Getting Things Done: The Art of a Stress-Free Divorce Blog Series
In order to constantly improve and move forward, the Fairway Divorce Team has been reading David Allen’s text, Getting Things Done: The Art of Stress-Free Productivity. Allen’s methods for stress-free performance at work and in life have influenced our business extremely; we now follow his model in every aspect of our business. In fact, his teachings have had such a large impact on us that we have even decided to create a blog series connecting his methods of moving through a stress free divorce by being productive. Each member of our team will write a blog sharing his or her thoughts on Allen’s methods and how they are related to divorce.
While reading through the chapters of Allen’s text, I realized that chapter three, Getting Projects Creatively Under Way: The Five Phases of Project Planning, depicts strategies that must be shared with Fairway Divorce followers as they can support you through a less stressful divorce.
No one has the intention of entering a marriage for it to result in divorce and no one wants to go through the emotional obstacles of a divorce. Allen states that “there is a productive way to think about projects, situations, and topics that create maximum value with minimal expenditure of time and effort…when people do more planning, informally and naturally, they relieve a great deal of stress and obtain better results”. Divorce will never be stress free for anyone, but why not try to make it less stressful for yourself by managing it in a productive manner?
David Allen breaks down how to efficiently plan a project or event into five steps:
- Defining purpose and principles
- Outcome visioning
- Identifying next actions
Let me clarify how you can take the above steps and relate it to planning a divorce:
Defining purpose and principles: Allen explains that your intention for the event is your purpose, and your principles create the boundaries for your plan.
- Why are you getting a divorce?
Outcome visioning: This part of Allen’s planning model allows you to visualize what the physical world will look like at the end.
- What do you want your children’s perception of the divorce to be?

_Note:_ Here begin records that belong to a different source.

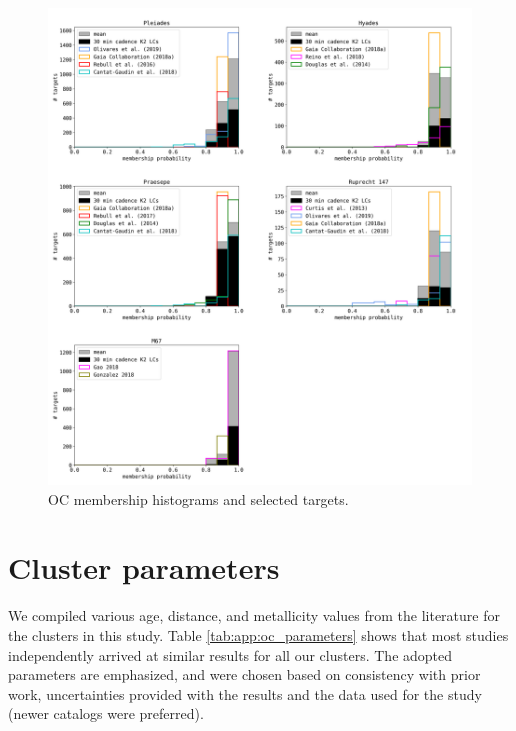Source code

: \documentclass{aa}
\begin{document}
\begin{appendix}
   \begin{figure}
            \includegraphics[width=\hsize]{pics/appendix/membership_histograms.png}
         \caption{OC membership histograms and selected targets.}
          \label{fig:app:memberships}
   \end{figure}

\section{Cluster parameters}
\label{app:cluster_params}
We compiled various age, distance, and metallicity values from the literature for the clusters in this study. Table \ref{tab:app:oc_parameters} shows that most studies independently arrived at similar results for all our clusters. The adopted parameters are emphasized, and were chosen based on consistency with prior work, uncertainties provided with the results and the data used for the study (newer catalogs were preferred). 



\end{appendix}
\end{document}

- How do you want to feel five years after your divorce?
- How do you want your relationship with your ex defined?
Brainstorming: Brainstorming is used to fill the gap between your purpose and your visualized end result; the actions that you need to take to get to where you want to be.
- What key communication events need to happen?
- Estimated costs
Organizing: Moving the brainstorming into a chronological order.
- What needs to happen first?
Identifying next actions: Creating the next action for each entry on the organization list.
- What needs to happen to get this step rolling in the right direction?
- What is the step that happens after the first step?
It is difficult to know what to do when going through a divorce. You can read and listen to other people’s stories about how they dealt with the process, but they are not you. You need to create your own stepping-stones to ultimately reach your clear road to a new life.